Seal-a-Fridge: even franchising has its limits

One of the best ways of generating quality earnings from a trade mark is by licensing its use under a business format franchise. In theory, once the business formula is tried and tested, the franchise becomes a licence to print money: the licensee invests in premises, equipment, hardware and labour, while the licensor -- while receiving sign-on fees, possible service and consultancy retainers and regular royalty payments --advertises the franchised service and reaps the benefit as the brand equity just keeps rising.

There are however limits to the money-making potential of the franchise format, as can be seen from a recent episode in Australia. In "Court decision brings cold comfort to franchisor", Tim Golder, Robyn Chatwood and Ben Mee (Allens Arthur Robinson) discuss in their firm's Intellectual Property Focus a complaint made against Seal-A-Fridge, in which the Federal Court ruled that the franchisor had abused its position of strength in order to impose significant increases in fees payable by its franchisees. This case also tested out the legality of a franchisor withholding its consent to assignment of a franchisee's interest to a new licensee unless the latter executes a franchise agreement which gives the franchisor additional benefits.

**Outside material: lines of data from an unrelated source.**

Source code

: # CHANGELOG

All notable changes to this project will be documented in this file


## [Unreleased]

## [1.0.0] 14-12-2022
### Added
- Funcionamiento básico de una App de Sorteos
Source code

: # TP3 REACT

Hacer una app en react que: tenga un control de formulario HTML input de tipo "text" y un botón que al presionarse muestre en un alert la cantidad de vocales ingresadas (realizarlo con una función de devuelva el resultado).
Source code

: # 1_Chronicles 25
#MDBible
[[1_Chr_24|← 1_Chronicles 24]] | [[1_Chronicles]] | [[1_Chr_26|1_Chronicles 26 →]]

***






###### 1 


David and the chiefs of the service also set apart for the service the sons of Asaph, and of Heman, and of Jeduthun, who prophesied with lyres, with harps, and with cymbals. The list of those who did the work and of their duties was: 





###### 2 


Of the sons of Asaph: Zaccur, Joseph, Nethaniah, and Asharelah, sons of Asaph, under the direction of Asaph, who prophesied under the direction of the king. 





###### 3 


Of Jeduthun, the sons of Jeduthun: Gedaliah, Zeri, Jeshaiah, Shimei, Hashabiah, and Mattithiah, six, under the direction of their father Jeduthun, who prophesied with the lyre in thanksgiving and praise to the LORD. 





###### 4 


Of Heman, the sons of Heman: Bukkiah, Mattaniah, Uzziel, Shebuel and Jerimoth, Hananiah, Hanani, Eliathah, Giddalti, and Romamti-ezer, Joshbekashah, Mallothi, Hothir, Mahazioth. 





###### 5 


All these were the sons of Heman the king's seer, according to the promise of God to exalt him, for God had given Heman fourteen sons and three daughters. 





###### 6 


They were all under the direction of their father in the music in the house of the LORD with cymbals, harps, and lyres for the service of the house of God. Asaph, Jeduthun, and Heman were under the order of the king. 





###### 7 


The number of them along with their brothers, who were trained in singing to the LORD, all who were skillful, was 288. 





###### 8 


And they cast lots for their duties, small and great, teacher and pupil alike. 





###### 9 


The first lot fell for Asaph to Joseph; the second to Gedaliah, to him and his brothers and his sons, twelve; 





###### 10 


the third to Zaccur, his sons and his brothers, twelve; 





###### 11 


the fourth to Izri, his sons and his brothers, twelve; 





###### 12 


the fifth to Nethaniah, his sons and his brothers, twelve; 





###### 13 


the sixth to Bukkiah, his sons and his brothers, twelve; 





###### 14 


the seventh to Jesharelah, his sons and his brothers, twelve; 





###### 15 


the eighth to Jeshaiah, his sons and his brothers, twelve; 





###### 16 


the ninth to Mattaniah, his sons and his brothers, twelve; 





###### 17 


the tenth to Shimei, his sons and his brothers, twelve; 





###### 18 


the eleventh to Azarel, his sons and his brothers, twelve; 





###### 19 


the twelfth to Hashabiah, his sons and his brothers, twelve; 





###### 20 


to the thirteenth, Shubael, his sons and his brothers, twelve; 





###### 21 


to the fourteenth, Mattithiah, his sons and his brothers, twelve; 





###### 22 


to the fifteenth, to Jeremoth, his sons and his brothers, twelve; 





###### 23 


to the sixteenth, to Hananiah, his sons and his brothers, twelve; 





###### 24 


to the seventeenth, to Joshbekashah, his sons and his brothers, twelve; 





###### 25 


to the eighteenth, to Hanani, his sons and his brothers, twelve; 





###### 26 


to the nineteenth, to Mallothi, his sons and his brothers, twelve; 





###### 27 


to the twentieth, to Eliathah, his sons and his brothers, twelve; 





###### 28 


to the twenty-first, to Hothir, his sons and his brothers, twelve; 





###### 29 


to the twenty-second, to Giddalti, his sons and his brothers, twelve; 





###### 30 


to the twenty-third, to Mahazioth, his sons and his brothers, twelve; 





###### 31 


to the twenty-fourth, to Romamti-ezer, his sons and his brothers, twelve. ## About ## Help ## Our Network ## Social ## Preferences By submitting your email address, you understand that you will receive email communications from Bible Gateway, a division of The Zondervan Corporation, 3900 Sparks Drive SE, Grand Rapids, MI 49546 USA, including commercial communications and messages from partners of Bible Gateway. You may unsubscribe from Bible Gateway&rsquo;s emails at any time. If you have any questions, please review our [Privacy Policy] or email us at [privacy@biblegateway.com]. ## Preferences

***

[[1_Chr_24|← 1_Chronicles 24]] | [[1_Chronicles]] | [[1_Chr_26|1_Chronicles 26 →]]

After explaining the facts of the complaint, the relevant legal principles and the outcome, the authors conclude as follows:
"... the case serves as a warning to franchisors who seek to take advantage of a franchisee's request for consent to an assignment of the franchise agreement. A court may find unconscionable conduct if consent is used as a lever to extract a better bargain than was originally made by the parties to the agreement, although it appears that evidence of bad faith may be required, as an erroneous construction of a contractual right will not in itself be unconscionable. However, careful drafting of the franchisor's contractual rights with a consideration of both this decision and Clause 20 of the Franchising Code may provide franchisors with greater flexibility in relation to the terms by which 'new' franchisees introduced under a transfer are bound".